- _What is needed_: From the entries that follow, work out how many lines contain "full". Write the number only.
-- Extracted information follows --
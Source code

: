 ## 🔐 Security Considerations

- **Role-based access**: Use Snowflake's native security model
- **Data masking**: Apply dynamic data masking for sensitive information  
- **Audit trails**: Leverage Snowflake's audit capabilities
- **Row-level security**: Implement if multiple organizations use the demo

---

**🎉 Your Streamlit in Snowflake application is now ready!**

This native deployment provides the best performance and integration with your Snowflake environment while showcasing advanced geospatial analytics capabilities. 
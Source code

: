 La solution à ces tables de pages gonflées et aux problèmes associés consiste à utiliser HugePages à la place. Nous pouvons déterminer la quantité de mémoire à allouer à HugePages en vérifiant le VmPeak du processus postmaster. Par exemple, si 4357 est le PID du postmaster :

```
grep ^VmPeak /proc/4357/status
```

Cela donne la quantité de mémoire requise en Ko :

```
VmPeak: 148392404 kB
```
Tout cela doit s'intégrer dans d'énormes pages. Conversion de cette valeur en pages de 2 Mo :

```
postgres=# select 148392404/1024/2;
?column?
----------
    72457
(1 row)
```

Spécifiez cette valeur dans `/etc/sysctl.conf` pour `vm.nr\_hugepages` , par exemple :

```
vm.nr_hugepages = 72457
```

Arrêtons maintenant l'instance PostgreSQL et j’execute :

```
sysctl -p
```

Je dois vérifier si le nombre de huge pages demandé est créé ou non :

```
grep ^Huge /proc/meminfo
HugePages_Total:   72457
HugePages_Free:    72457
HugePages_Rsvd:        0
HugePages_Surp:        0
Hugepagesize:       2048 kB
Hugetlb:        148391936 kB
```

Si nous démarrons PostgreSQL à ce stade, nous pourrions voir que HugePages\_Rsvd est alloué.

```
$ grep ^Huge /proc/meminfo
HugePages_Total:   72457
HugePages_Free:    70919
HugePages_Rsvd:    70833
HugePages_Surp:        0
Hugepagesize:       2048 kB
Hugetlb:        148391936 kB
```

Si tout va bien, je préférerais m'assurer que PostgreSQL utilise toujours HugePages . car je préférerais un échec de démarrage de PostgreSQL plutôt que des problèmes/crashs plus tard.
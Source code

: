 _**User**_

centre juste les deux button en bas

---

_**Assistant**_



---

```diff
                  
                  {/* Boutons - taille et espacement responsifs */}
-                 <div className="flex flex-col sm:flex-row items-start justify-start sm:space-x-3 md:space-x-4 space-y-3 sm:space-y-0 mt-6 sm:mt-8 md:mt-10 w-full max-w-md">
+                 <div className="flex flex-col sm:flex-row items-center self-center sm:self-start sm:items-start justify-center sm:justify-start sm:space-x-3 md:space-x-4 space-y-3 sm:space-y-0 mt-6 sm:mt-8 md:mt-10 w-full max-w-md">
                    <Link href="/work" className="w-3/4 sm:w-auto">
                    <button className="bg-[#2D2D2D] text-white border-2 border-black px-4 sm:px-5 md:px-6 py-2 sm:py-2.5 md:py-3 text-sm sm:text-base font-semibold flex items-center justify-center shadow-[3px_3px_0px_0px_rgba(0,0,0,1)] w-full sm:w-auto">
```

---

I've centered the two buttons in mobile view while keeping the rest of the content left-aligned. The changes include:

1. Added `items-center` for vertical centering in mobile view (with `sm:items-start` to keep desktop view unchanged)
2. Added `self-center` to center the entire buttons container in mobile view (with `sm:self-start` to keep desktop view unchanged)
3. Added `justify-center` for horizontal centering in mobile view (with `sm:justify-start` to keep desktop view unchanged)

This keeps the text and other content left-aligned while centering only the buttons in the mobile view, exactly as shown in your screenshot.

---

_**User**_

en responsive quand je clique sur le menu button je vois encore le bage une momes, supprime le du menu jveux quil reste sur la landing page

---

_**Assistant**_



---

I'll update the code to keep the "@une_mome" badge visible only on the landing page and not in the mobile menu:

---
-- Extracted information concluded --
- _Solution below_: 3